Data extracts –

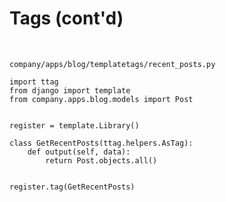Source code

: 
Tags (cont'd)
=============

<br>

``company/apps/blog/templatetags/recent_posts.py``

    import ttag
    from django import template
    from company.apps.blog.models import Post


    register = template.Library()

    class GetRecentPosts(ttag.helpers.AsTag):
        def output(self, data):
            return Post.objects.all()


    register.tag(GetRecentPosts)
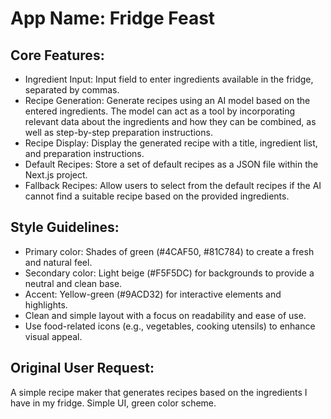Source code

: # **App Name**: Fridge Feast

## Core Features:

- Ingredient Input: Input field to enter ingredients available in the fridge, separated by commas.
- Recipe Generation: Generate recipes using an AI model based on the entered ingredients. The model can act as a tool by incorporating relevant data about the ingredients and how they can be combined, as well as step-by-step preparation instructions.
- Recipe Display: Display the generated recipe with a title, ingredient list, and preparation instructions.
- Default Recipes: Store a set of default recipes as a JSON file within the Next.js project.
- Fallback Recipes: Allow users to select from the default recipes if the AI cannot find a suitable recipe based on the provided ingredients.

## Style Guidelines:

- Primary color: Shades of green (#4CAF50, #81C784) to create a fresh and natural feel.
- Secondary color: Light beige (#F5F5DC) for backgrounds to provide a neutral and clean base.
- Accent: Yellow-green (#9ACD32) for interactive elements and highlights.
- Clean and simple layout with a focus on readability and ease of use.
- Use food-related icons (e.g., vegetables, cooking utensils) to enhance visual appeal.

## Original User Request:
A simple recipe maker that generates recipes based on the ingredients I have in my fridge. Simple UI, green color scheme.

Exercise objective –
Would you provide an exact, picture-free copy of the data above?

Exercise output –
Source code

: 
Tags (cont'd)
=============

<br>

``company/apps/blog/templatetags/recent_posts.py``

    import ttag
    from django import template
    from company.apps.blog.models import Post


    register = template.Library()

    class GetRecentPosts(ttag.helpers.AsTag):
        def output(self, data):
            return Post.objects.all()


    register.tag(GetRecentPosts)
Source code

: # **App Name**: Fridge Feast

## Core Features:

- Ingredient Input: Input field to enter ingredients available in the fridge, separated by commas.
- Recipe Generation: Generate recipes using an AI model based on the entered ingredients. The model can act as a tool by incorporating relevant data about the ingredients and how they can be combined, as well as step-by-step preparation instructions.
- Recipe Display: Display the generated recipe with a title, ingredient list, and preparation instructions.
- Default Recipes: Store a set of default recipes as a JSON file within the Next.js project.
- Fallback Recipes: Allow users to select from the default recipes if the AI cannot find a suitable recipe based on the provided ingredients.

## Style Guidelines:

- Primary color: Shades of green (#4CAF50, #81C784) to create a fresh and natural feel.
- Secondary color: Light beige (#F5F5DC) for backgrounds to provide a neutral and clean base.
- Accent: Yellow-green (#9ACD32) for interactive elements and highlights.
- Clean and simple layout with a focus on readability and ease of use.
- Use food-related icons (e.g., vegetables, cooking utensils) to enhance visual appeal.

## Original User Request:
A simple recipe maker that generates recipes based on the ingredients I have in my fridge. Simple UI, green color scheme.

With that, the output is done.